• [Exercise instructions]: For the entries below, repeat exactly each line starting with the one that contains "- ✅ Performance" and going on through the one that contains "- [ ] Zero critical security vulnerabilities", and no others.

• [Data shown]:
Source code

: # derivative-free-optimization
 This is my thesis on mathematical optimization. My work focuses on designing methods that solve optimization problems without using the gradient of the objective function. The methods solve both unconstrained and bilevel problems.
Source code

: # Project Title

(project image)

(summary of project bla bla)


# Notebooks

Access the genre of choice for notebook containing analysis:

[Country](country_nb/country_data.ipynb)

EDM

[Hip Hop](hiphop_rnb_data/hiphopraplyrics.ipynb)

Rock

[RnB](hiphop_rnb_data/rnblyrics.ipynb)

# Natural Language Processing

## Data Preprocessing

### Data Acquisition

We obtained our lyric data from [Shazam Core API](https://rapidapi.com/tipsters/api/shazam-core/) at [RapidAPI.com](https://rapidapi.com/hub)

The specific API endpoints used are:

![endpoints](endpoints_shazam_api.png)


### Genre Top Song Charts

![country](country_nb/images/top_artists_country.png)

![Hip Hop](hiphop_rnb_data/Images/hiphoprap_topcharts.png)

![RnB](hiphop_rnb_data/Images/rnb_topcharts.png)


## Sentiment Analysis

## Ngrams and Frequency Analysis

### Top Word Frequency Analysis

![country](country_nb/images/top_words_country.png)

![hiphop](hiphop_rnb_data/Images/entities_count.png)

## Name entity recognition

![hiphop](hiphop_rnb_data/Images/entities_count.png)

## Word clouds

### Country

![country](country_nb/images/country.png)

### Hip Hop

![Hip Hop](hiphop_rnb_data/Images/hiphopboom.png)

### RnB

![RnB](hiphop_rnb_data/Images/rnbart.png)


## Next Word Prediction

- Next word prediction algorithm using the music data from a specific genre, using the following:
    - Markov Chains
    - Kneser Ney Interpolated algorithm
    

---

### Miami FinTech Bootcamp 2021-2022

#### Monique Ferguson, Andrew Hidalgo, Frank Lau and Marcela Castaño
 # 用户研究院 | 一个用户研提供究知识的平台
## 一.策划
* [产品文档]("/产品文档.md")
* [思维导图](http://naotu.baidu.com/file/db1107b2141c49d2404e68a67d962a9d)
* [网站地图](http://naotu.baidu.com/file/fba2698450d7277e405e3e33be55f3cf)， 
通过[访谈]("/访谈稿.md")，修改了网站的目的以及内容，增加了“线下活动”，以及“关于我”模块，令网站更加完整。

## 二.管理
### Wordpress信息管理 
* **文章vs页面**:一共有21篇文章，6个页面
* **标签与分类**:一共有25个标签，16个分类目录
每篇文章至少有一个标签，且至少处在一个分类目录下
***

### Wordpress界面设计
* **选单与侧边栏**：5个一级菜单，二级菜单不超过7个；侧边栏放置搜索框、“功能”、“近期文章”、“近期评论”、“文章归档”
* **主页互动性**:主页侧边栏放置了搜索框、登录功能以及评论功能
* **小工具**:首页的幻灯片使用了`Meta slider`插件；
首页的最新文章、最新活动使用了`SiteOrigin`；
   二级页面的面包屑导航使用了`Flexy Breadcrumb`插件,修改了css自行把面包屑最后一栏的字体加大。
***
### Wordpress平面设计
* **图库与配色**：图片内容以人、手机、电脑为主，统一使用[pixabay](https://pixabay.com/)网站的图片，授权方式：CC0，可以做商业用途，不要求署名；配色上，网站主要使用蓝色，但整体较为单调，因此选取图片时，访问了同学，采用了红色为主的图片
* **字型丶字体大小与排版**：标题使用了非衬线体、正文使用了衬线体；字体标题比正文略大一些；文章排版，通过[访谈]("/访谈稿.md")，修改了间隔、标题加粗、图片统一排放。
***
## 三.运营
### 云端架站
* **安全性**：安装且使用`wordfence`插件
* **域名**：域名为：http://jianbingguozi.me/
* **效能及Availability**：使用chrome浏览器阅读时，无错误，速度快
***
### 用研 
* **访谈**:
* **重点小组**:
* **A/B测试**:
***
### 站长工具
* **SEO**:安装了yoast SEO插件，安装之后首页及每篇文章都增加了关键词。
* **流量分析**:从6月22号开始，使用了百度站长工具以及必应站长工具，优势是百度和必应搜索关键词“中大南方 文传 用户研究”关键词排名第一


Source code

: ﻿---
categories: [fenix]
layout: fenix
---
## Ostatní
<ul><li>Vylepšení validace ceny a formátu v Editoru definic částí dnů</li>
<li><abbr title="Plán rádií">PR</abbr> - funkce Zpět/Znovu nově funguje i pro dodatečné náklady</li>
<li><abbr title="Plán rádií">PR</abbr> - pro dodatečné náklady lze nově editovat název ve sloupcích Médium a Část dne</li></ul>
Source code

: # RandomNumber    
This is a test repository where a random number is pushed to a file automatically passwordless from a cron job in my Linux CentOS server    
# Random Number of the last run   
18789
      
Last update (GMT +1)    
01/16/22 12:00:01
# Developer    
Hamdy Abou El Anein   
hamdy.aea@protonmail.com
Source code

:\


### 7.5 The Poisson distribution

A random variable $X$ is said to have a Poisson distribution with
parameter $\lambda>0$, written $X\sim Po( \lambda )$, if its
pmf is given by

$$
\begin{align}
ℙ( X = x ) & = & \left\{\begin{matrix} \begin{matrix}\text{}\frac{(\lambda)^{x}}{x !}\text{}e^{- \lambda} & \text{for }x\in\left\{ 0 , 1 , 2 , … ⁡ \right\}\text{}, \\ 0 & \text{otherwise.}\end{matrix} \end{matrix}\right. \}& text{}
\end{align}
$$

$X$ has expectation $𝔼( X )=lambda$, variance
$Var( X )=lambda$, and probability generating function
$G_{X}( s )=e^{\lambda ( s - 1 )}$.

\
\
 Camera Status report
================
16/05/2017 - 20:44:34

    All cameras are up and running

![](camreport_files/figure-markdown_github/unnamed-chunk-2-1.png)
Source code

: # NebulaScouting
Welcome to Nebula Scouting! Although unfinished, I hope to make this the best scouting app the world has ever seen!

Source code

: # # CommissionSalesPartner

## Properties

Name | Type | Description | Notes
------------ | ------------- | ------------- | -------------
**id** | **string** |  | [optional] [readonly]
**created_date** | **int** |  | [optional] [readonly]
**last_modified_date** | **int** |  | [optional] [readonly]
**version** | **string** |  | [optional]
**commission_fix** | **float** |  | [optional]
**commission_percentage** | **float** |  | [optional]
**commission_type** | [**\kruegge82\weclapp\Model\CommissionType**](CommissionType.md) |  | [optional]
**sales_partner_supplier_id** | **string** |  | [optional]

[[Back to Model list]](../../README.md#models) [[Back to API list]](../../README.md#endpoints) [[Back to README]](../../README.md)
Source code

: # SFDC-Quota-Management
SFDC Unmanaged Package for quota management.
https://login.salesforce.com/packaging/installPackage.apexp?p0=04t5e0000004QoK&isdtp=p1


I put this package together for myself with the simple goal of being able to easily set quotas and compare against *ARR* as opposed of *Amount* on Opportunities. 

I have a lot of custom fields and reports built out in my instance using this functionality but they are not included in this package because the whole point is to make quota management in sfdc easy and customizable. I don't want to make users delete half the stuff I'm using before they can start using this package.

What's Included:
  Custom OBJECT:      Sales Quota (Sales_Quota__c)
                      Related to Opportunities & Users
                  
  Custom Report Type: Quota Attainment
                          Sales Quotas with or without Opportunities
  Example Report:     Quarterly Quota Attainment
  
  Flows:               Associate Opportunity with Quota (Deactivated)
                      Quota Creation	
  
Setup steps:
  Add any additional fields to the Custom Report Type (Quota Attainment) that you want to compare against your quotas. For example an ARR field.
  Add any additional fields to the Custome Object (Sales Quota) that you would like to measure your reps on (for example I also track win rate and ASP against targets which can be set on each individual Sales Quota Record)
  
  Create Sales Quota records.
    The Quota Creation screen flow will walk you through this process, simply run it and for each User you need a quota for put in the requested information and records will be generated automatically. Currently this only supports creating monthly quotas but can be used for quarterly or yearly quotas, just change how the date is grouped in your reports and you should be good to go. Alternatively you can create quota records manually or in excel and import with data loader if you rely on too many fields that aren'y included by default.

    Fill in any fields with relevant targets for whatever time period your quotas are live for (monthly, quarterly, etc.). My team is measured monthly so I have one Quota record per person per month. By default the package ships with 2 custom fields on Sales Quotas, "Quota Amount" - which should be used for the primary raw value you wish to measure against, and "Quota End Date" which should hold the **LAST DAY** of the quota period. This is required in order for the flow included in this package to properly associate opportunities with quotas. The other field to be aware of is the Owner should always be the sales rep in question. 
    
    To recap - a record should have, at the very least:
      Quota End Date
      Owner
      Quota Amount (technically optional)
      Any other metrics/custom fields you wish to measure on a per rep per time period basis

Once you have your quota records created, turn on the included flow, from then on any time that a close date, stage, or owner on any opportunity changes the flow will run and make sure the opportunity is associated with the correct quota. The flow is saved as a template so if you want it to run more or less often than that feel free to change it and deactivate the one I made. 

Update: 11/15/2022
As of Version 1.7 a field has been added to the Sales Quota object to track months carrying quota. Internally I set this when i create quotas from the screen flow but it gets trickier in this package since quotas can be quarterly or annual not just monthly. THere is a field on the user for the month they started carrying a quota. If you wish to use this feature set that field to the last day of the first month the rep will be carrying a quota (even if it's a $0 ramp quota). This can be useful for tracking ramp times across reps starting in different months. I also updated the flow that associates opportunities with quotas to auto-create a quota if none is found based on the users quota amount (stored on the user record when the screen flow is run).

--

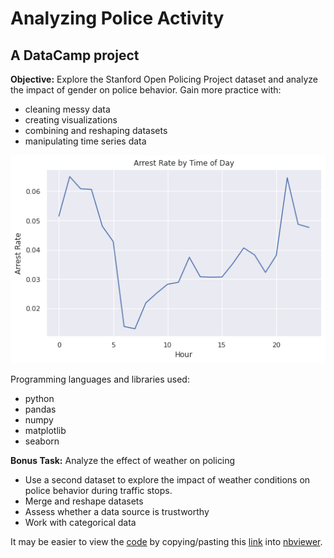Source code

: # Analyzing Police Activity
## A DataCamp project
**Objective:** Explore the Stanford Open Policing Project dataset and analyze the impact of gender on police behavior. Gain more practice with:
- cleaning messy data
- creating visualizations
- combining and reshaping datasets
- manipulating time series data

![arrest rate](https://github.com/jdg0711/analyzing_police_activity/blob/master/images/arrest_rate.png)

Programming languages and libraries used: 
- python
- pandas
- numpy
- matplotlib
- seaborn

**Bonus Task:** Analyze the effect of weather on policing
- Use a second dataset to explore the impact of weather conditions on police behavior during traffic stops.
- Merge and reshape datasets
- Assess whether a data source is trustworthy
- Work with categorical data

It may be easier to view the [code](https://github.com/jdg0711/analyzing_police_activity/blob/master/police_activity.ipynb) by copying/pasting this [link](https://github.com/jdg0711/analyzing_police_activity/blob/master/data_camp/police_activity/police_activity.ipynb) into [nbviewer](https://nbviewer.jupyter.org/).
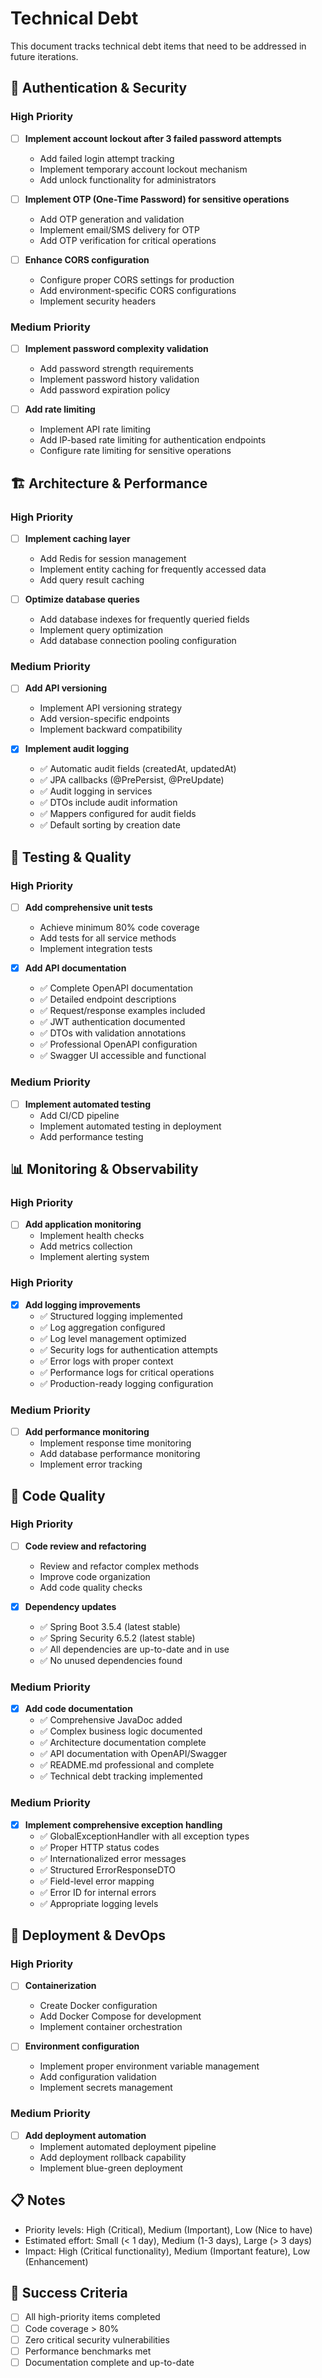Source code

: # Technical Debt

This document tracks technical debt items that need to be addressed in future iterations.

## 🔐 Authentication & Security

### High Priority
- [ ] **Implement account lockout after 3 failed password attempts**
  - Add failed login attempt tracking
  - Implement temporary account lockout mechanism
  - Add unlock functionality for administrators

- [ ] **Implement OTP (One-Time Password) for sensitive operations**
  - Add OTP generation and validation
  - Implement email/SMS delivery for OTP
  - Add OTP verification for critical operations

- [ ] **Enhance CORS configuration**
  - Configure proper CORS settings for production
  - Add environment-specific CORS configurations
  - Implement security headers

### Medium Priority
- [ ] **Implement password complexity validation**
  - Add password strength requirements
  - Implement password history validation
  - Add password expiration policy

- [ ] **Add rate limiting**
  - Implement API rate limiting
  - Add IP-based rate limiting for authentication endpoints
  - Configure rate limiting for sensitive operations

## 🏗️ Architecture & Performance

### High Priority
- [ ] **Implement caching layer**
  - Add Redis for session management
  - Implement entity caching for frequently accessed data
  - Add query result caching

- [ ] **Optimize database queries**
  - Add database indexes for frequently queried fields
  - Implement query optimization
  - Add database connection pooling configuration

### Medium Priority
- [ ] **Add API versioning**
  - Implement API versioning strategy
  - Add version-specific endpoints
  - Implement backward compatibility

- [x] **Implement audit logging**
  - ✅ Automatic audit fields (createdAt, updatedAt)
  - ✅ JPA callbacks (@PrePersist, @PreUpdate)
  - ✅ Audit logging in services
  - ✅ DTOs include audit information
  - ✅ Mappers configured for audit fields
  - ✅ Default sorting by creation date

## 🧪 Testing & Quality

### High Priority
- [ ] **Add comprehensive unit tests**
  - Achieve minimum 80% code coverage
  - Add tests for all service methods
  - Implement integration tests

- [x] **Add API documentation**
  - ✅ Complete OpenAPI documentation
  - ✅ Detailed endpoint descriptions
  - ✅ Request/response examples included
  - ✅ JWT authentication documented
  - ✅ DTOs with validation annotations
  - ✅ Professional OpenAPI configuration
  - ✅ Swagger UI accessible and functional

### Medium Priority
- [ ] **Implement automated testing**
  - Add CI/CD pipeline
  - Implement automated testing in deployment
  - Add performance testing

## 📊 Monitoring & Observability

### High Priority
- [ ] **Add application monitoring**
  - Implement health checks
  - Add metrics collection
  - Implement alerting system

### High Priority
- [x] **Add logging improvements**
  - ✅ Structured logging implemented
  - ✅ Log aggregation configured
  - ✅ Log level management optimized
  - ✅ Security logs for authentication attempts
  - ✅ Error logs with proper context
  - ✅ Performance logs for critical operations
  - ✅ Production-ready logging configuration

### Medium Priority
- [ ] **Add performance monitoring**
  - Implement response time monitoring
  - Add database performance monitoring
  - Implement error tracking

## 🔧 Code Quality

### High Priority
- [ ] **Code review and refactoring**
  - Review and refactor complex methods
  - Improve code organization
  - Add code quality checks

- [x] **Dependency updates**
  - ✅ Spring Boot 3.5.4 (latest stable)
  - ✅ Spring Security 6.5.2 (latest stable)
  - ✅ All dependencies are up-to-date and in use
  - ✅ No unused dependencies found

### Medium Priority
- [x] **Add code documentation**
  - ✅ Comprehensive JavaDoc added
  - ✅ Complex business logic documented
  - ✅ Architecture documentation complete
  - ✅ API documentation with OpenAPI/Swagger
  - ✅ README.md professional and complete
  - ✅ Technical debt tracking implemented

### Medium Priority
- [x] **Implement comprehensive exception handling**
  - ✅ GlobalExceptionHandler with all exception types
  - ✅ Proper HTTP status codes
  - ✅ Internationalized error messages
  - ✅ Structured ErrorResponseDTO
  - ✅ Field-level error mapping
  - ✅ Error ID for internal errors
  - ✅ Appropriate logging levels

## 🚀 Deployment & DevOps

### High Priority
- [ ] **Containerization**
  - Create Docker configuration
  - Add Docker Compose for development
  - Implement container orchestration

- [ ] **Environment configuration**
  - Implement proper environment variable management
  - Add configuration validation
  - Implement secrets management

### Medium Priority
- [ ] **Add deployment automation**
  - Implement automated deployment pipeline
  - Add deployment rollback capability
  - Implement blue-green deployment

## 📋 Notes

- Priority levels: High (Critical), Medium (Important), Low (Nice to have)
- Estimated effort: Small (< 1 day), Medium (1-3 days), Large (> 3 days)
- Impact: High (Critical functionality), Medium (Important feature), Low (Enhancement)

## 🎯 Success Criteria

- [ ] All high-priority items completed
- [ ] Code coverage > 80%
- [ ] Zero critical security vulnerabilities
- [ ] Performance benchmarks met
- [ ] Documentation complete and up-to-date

• [Result]:
  - ✅ Performance logs for critical operations
  - ✅ Production-ready logging configuration

### Medium Priority
- [ ] **Add performance monitoring**
  - Implement response time monitoring
  - Add database performance monitoring
  - Implement error tracking

## 🔧 Code Quality

### High Priority
- [ ] **Code review and refactoring**
  - Review and refactor complex methods
  - Improve code organization
  - Add code quality checks

- [x] **Dependency updates**
  - ✅ Spring Boot 3.5.4 (latest stable)
  - ✅ Spring Security 6.5.2 (latest stable)
  - ✅ All dependencies are up-to-date and in use
  - ✅ No unused dependencies found

### Medium Priority
- [x] **Add code documentation**
  - ✅ Comprehensive JavaDoc added
  - ✅ Complex business logic documented
  - ✅ Architecture documentation complete
  - ✅ API documentation with OpenAPI/Swagger
  - ✅ README.md professional and complete
  - ✅ Technical debt tracking implemented

### Medium Priority
- [x] **Implement comprehensive exception handling**
  - ✅ GlobalExceptionHandler with all exception types
  - ✅ Proper HTTP status codes
  - ✅ Internationalized error messages
  - ✅ Structured ErrorResponseDTO
  - ✅ Field-level error mapping
  - ✅ Error ID for internal errors
  - ✅ Appropriate logging levels

## 🚀 Deployment & DevOps

### High Priority
- [ ] **Containerization**
  - Create Docker configuration
  - Add Docker Compose for development
  - Implement container orchestration

- [ ] **Environment configuration**
  - Implement proper environment variable management
  - Add configuration validation
  - Implement secrets management

### Medium Priority
- [ ] **Add deployment automation**
  - Implement automated deployment pipeline
  - Add deployment rollback capability
  - Implement blue-green deployment

## 📋 Notes

- Priority levels: High (Critical), Medium (Important), Low (Nice to have)
- Estimated effort: Small (< 1 day), Medium (1-3 days), Large (> 3 days)
- Impact: High (Critical functionality), Medium (Important feature), Low (Enhancement)

## 🎯 Success Criteria

- [ ] All high-priority items completed
- [ ] Code coverage > 80%
- [ ] Zero critical security vulnerabilities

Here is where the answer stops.